A ccidental pregnancies result
from contraceptive failure worldwide. Even with a "perfect
use" of contraceptive method, 5.9 million pregnancies will
result, while with a "typical use" of methods, there are
almost 26.5 million accidental pregnancies occurring annually (WHO
2002). Several Technical Guidance have been published by WHO in1990s.
ICPD plus 5 took a decision that "in circumstances where abortion
is not against the law, health systems should train and equip health-service
providers and should take other measures to ensure that such abortion
is safe and accessible. Additional measures should be taken to safeguard
women’s health". (Key actions for the further implementation
of the Programme for Action of the International Conference on Population
and Development. United Nations, 1999, paragraph 63 iii).
Technical and Policy Guidance provided by WHO reviews clinical
aspects of providing high-quality abortion services, provides guidance
on essential elements needed to put good quality legal abortion
services in place and lays out a policy framework to ensure access
to safe abortion services to the extent of the law.
The Contents include
1. Safe Abortion Services: The Public Health Challenge
2. Clinical Care For Women Undergoing Abortion
3. Putting Services In Place
4. Legal And Policy Consideration
Policy considerations
Health systems and services:
These include having an enabling policy, provide guidance for curricula,
training, logistics, supervision and budget provision, emphasises
the importance of information and non-directive counselling and
referrals for treatment of complications
Methods of abortion
Manual vacuum aspiration is recommended for early abortion, even
in resource-constrained health systems. The need for having MVA
services widely available to treat women who have complications
of unsafe or incomplete abortion as well as "Medical"

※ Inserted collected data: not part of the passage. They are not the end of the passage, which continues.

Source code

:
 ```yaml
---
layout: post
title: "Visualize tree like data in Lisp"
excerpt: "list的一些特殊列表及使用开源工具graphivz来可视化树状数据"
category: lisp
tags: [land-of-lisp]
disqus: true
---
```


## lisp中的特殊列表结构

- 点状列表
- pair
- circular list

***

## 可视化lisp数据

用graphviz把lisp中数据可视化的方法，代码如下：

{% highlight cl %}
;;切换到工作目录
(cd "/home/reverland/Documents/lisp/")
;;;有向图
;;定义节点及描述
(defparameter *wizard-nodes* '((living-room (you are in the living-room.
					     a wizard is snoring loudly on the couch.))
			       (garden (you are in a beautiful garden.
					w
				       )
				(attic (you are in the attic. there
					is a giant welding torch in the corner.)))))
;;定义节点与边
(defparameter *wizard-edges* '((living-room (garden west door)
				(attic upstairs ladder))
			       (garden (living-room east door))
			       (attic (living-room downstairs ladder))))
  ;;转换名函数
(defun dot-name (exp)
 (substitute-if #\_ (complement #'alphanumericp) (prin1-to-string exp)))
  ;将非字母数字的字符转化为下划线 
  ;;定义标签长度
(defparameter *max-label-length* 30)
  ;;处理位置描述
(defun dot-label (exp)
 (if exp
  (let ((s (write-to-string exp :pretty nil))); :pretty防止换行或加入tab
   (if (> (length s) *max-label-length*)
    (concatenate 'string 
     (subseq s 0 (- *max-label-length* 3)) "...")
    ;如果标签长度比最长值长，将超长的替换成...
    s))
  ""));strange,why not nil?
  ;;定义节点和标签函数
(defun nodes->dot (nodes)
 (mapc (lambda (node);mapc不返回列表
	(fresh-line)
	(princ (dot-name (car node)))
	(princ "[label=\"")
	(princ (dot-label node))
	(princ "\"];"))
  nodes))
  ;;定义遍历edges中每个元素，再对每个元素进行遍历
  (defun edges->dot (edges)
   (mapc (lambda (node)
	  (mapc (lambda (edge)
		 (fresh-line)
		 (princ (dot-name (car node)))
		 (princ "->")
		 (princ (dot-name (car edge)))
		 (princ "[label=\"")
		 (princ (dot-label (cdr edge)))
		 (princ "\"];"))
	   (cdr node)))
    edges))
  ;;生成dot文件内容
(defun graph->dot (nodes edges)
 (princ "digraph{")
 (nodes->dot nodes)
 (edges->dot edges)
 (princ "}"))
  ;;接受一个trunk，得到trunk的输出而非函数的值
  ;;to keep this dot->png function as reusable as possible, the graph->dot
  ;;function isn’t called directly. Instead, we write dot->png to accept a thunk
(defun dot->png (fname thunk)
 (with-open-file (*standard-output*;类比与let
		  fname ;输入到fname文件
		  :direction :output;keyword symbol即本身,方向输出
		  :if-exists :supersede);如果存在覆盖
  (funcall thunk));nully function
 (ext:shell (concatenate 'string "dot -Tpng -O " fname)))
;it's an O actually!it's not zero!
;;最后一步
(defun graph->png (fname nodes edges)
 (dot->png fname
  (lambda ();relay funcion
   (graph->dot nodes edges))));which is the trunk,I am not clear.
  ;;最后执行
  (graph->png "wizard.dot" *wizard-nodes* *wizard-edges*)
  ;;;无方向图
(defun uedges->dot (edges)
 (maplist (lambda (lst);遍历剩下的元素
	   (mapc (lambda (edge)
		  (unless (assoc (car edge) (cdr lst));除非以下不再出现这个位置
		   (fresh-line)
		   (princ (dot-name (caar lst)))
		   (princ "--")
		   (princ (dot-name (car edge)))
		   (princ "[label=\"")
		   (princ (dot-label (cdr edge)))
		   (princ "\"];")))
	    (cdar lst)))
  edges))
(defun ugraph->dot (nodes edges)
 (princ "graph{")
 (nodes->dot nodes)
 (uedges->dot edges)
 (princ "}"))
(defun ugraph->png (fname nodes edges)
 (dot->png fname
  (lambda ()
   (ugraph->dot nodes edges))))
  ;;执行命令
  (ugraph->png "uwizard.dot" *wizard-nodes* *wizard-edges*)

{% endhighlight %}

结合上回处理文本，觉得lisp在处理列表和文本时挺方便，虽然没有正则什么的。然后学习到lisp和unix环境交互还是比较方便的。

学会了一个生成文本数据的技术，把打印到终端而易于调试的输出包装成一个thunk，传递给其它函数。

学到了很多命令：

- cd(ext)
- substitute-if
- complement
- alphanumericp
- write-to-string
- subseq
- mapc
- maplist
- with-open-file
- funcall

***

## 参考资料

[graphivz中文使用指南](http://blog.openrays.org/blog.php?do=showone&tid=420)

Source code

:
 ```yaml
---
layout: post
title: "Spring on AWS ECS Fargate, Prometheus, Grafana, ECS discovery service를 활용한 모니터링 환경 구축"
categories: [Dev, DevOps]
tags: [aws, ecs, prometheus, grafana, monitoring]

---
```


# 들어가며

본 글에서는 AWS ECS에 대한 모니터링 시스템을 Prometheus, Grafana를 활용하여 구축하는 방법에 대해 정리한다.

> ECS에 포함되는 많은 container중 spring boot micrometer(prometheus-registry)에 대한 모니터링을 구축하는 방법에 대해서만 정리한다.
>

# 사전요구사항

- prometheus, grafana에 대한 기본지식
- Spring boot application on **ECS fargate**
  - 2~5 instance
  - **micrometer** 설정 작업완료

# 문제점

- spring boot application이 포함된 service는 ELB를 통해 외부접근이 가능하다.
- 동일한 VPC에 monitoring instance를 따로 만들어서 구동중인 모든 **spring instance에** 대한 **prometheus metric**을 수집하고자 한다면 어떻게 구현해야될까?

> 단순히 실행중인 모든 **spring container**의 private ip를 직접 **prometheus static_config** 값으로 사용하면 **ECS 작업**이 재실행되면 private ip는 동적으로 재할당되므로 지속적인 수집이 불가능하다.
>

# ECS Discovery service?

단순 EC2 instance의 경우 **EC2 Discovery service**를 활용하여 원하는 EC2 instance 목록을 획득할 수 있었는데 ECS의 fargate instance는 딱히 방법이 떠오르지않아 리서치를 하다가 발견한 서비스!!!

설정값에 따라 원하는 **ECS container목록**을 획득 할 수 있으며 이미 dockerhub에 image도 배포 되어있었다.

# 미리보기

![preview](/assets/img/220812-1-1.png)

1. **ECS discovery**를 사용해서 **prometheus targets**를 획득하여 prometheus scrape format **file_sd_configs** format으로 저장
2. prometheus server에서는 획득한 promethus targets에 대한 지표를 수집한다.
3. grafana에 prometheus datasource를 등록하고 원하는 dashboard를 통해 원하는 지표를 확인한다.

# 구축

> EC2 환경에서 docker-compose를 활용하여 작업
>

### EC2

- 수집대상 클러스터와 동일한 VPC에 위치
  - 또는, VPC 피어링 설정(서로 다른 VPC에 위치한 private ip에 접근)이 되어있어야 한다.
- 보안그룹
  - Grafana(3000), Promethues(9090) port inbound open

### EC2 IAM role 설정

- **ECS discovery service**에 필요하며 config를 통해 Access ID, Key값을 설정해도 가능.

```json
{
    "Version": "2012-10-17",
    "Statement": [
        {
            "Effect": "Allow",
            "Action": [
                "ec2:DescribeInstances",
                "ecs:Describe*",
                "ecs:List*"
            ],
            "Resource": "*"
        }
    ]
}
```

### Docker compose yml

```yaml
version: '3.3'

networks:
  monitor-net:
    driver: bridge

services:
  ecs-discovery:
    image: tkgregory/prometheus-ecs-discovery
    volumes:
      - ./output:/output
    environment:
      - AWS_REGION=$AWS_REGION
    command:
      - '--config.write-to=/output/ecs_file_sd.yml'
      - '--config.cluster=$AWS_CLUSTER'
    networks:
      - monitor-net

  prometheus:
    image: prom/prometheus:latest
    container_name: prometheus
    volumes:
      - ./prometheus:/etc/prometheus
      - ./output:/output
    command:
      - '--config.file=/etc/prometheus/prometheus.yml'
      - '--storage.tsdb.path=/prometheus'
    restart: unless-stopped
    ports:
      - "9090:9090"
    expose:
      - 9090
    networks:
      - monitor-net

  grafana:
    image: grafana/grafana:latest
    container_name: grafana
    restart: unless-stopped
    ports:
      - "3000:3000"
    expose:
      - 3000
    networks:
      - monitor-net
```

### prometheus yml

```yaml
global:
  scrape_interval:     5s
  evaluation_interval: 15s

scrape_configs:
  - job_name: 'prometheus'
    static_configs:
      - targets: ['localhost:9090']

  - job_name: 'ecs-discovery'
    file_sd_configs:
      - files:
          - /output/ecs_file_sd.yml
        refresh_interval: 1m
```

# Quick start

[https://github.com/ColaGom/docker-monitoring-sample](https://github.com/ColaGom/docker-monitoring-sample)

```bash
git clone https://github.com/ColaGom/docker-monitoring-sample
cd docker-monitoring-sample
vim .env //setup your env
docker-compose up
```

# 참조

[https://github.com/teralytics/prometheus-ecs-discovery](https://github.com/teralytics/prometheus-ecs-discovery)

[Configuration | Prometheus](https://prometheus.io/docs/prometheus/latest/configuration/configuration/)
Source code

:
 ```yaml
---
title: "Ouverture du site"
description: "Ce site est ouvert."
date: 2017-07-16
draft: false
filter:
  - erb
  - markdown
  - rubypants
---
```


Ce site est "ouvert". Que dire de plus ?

methods of abortion are included.
Table 2.5.1
Methods for induction of abortion according to gestation period
|
Length of amenorrhoea |
Technique |
< 9 weeks |
antiprogestogen + PG or vacuum aspiration |
9-14 weeks |
vacuum aspiration (with cervical preparation particularly
after 12 weeks and in nulliparous women |
> 14 weeks |
antiprogestogen + PG or dilatation + evacuation* (with cervical
preparation) PGs alone hypertonic saline, urea, ethacridine |
Range of providers
Providers to include licensed medical practitioners as well as
midlevel health-care providers.
Service fees
There should be no "informal" fees. If charges are made,
they should be as low as possible and subsidized for those unable
to pay. Of course, the costs are likely to be offset by savings
achieved by reducing unsafe abortion.
Public information
Women have the right to decide freely and responsibly. They should
be informed about the basic reproductive physiology - how pregnancy
happens, its signs and symptoms, how to prevent unwanted pregnancy
and where and how to obtain contraceptive methods.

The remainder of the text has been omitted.